• [TASK ITEM] Return all entries precisely as they stand, without the images.

[Records excerpted from a collection]
━━━━

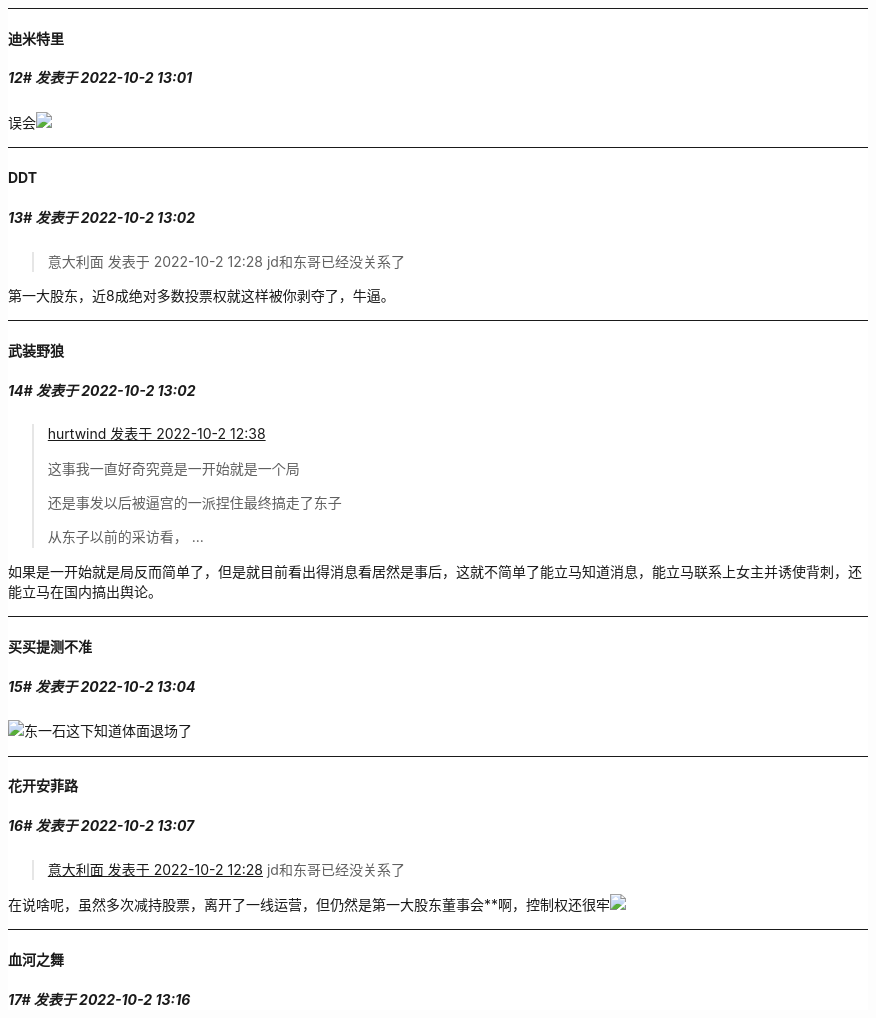 *****

####  迪米特里  
##### 12#       发表于 2022-10-2 13:01

误会<img src="https://static.saraba1st.com/image/smiley/face2017/066.png" referrerpolicy="no-referrer">

*****

####  DDT  
##### 13#       发表于 2022-10-2 13:02

<blockquote>意大利面 发表于 2022-10-2 12:28
jd和东哥已经没关系了</blockquote>
第一大股东，近8成绝对多数投票权就这样被你剥夺了，牛逼。

*****

####  武装野狼  
##### 14#       发表于 2022-10-2 13:02

<blockquote><a href="httphttps://bbs.saraba1st.com/2b/forum.php?mod=redirect&amp;goto=findpost&amp;pid=57729181&amp;ptid=2097708" target="_blank">hurtwind 发表于 2022-10-2 12:38</a>

这事我一直好奇究竟是一开始就是一个局

还是事发以后被逼宫的一派捏住最终搞走了东子

从东子以前的采访看， ...</blockquote>
如果是一开始就是局反而简单了，但是就目前看出得消息看居然是事后，这就不简单了能立马知道消息，能立马联系上女主并诱使背刺，还能立马在国内搞出舆论。

*****

####  买买提测不准  
##### 15#       发表于 2022-10-2 13:04

<img src="https://static.saraba1st.com/image/smiley/face2017/067.png" referrerpolicy="no-referrer">东一石这下知道体面退场了

*****

####  花开安菲路  
##### 16#       发表于 2022-10-2 13:07

<blockquote><a href="httphttps://bbs.saraba1st.com/2b/forum.php?mod=redirect&amp;goto=findpost&amp;pid=57729097&amp;ptid=2097708" target="_blank">意大利面 发表于 2022-10-2 12:28</a>
jd和东哥已经没关系了</blockquote>
在说啥呢，虽然多次减持股票，离开了一线运营，但仍然是第一大股东董事会**啊，控制权还很牢<img src="https://static.saraba1st.com/image/smiley/face2017/065.png" referrerpolicy="no-referrer">

*****

####  血河之舞  
##### 17#       发表于 2022-10-2 13:16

━━━━

• [PROBLEM SOLUTION]
 *****

####  迪米特里  
##### 12#       发表于 2022-10-2 13:01

误会<img src="https://static.saraba1st.com/image/smiley/face2017/066.png" referrerpolicy="no-referrer">

*****

####  DDT  
##### 13#       发表于 2022-10-2 13:02

<blockquote>意大利面 发表于 2022-10-2 12:28
jd和东哥已经没关系了</blockquote>
第一大股东，近8成绝对多数投票权就这样被你剥夺了，牛逼。

*****

####  武装野狼  
##### 14#       发表于 2022-10-2 13:02

<blockquote><a href="httphttps://bbs.saraba1st.com/2b/forum.php?mod=redirect&amp;goto=findpost&amp;pid=57729181&amp;ptid=2097708" target="_blank">hurtwind 发表于 2022-10-2 12:38</a>

这事我一直好奇究竟是一开始就是一个局

还是事发以后被逼宫的一派捏住最终搞走了东子

从东子以前的采访看， ...</blockquote>
如果是一开始就是局反而简单了，但是就目前看出得消息看居然是事后，这就不简单了能立马知道消息，能立马联系上女主并诱使背刺，还能立马在国内搞出舆论。

*****

####  买买提测不准  
##### 15#       发表于 2022-10-2 13:04

<img src="https://static.saraba1st.com/image/smiley/face2017/067.png" referrerpolicy="no-referrer">东一石这下知道体面退场了

*****

####  花开安菲路  
##### 16#       发表于 2022-10-2 13:07

<blockquote><a href="httphttps://bbs.saraba1st.com/2b/forum.php?mod=redirect&amp;goto=findpost&amp;pid=57729097&amp;ptid=2097708" target="_blank">意大利面 发表于 2022-10-2 12:28</a>
jd和东哥已经没关系了</blockquote>
在说啥呢，虽然多次减持股票，离开了一线运营，但仍然是第一大股东董事会**啊，控制权还很牢<img src="https://static.saraba1st.com/image/smiley/face2017/065.png" referrerpolicy="no-referrer">

*****

####  血河之舞  
##### 17#       发表于 2022-10-2 13:16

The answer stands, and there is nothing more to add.